Each home is allocated its own care co-ordinator who will provide a weekly home round. Each week all care homes are contacted via phone or face to face unless otherwise indicated and agreed (for homes that have different requirements).
Within a weekly home round residents are discussed according to need. The home round should be completed with the home manager/ senior nurse/carer and led by a PCN Care co-ordinator with oversight from the PCN clinical team for any concerns.
The home round will include:
- Telephone contact with minimum of once monthly face to face care home rounds to identify non acute patients, new residents to the home, end of life residents, hospital admissions, discharges, deaths, and falls; and signpost accordingly depending on the identified need or concern raised.
- Provide co-ordination and navigation of care and support across health and care services.
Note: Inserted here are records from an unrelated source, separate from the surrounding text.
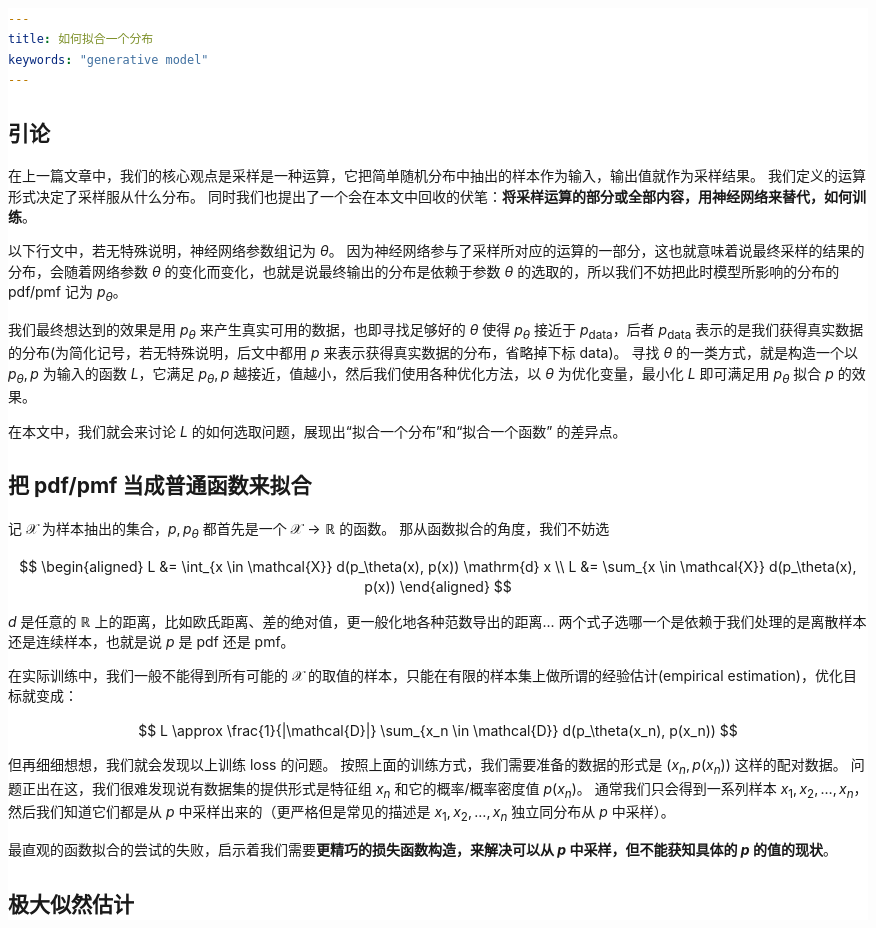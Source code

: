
 ```yaml
---
title: 如何拟合一个分布
keywords: "generative model"
---
```


## 引论

在上一篇文章中，我们的核心观点是采样是一种运算，它把简单随机分布中抽出的样本作为输入，输出值就作为采样结果。
我们定义的运算形式决定了采样服从什么分布。
同时我们也提出了一个会在本文中回收的伏笔：**将采样运算的部分或全部内容，用神经网络来替代，如何训练**。

以下行文中，若无特殊说明，神经网络参数组记为 $\theta$。
因为神经网络参与了采样所对应的运算的一部分，这也就意味着说最终采样的结果的分布，会随着网络参数 $\theta$ 的变化而变化，也就是说最终输出的分布是依赖于参数 $\theta$ 的选取的，所以我们不妨把此时模型所影响的分布的 pdf/pmf 记为 $p_\theta$。

我们最终想达到的效果是用 $p_\theta$ 来产生真实可用的数据，也即寻找足够好的 $\theta$ 使得 $p_\theta$ 接近于 $p_{\text{data}}$，后者 $p_{\text{data}}$ 表示的是我们获得真实数据的分布(为简化记号，若无特殊说明，后文中都用 $p$ 来表示获得真实数据的分布，省略掉下标 $\text{data}$)。
寻找 $\theta$ 的一类方式，就是构造一个以 $p_\theta, p$ 为输入的函数 $L$，它满足 $p_\theta, p$ 越接近，值越小，然后我们使用各种优化方法，以 $\theta$ 为优化变量，最小化 $L$ 即可满足用 $p_\theta$ 拟合 $p$ 的效果。

在本文中，我们就会来讨论 $L$ 的如何选取问题，展现出“拟合一个分布”和“拟合一个函数” 的差异点。

## 把 pdf/pmf 当成普通函数来拟合

记 $\mathcal{X}$ 为样本抽出的集合，$p, p_\theta$ 都首先是一个 $\mathcal{X} \to \mathbb{R}$ 的函数。
那从函数拟合的角度，我们不妨选

$$
\begin{aligned}
    L &= \int_{x \in \mathcal{X}} d(p_\theta(x), p(x)) \mathrm{d} x \\
    L &= \sum_{x \in \mathcal{X}} d(p_\theta(x), p(x))
\end{aligned}
$$

$d$ 是任意的 $\mathbb{R}$ 上的距离，比如欧氏距离、差的绝对值，更一般化地各种范数导出的距离...
两个式子选哪一个是依赖于我们处理的是离散样本还是连续样本，也就是说 $p$ 是 pdf 还是 pmf。

在实际训练中，我们一般不能得到所有可能的 $\mathcal{X}$ 的取值的样本，只能在有限的样本集上做所谓的经验估计(empirical estimation)，优化目标就变成：

$$
L \approx \frac{1}{|\mathcal{D}|} \sum_{x_n \in \mathcal{D}} d(p_\theta(x_n), p(x_n))
$$ 

但再细细想想，我们就会发现以上训练 loss 的问题。
按照上面的训练方式，我们需要准备的数据的形式是 $\left(x_n, p(x_n)\right)$ 这样的配对数据。
问题正出在这，我们很难发现说有数据集的提供形式是特征组 $x_n$ 和它的概率/概率密度值 $p(x_n)$。
通常我们只会得到一系列样本 $x_1, x_2, \dots, x_n$，然后我们知道它们都是从 $p$ 中采样出来的（更严格但是常见的描述是 $x_1, x_2, \dots, x_n$ 独立同分布从 $p$ 中采样）。

最直观的函数拟合的尝试的失败，启示着我们需要**更精巧的损失函数构造，来解决可以从 $p$ 中采样，但不能获知具体的 $p$ 的值的现状**。

## 极大似然估计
- Facilitate referrals and conversations to ensure timely care and access to specialists, GPs, community services etc
- Ensure that Personalised Care and Support Plans and EPaCCs are initiated for all patients in Care Homes; working with clinical staff to create new plans and update plans as patient needs change.
- Refer on to PCN clinicians or specialist services where there is a need.
- Identify when action or additional support is needed, alerting relevant clinical professionals, and highlighting any safety concerns.
- Refer to MDT.
- Follow through actions identified by Clinical Staff or Care Home MDTs, including arranging tests, referrals, signposting etc.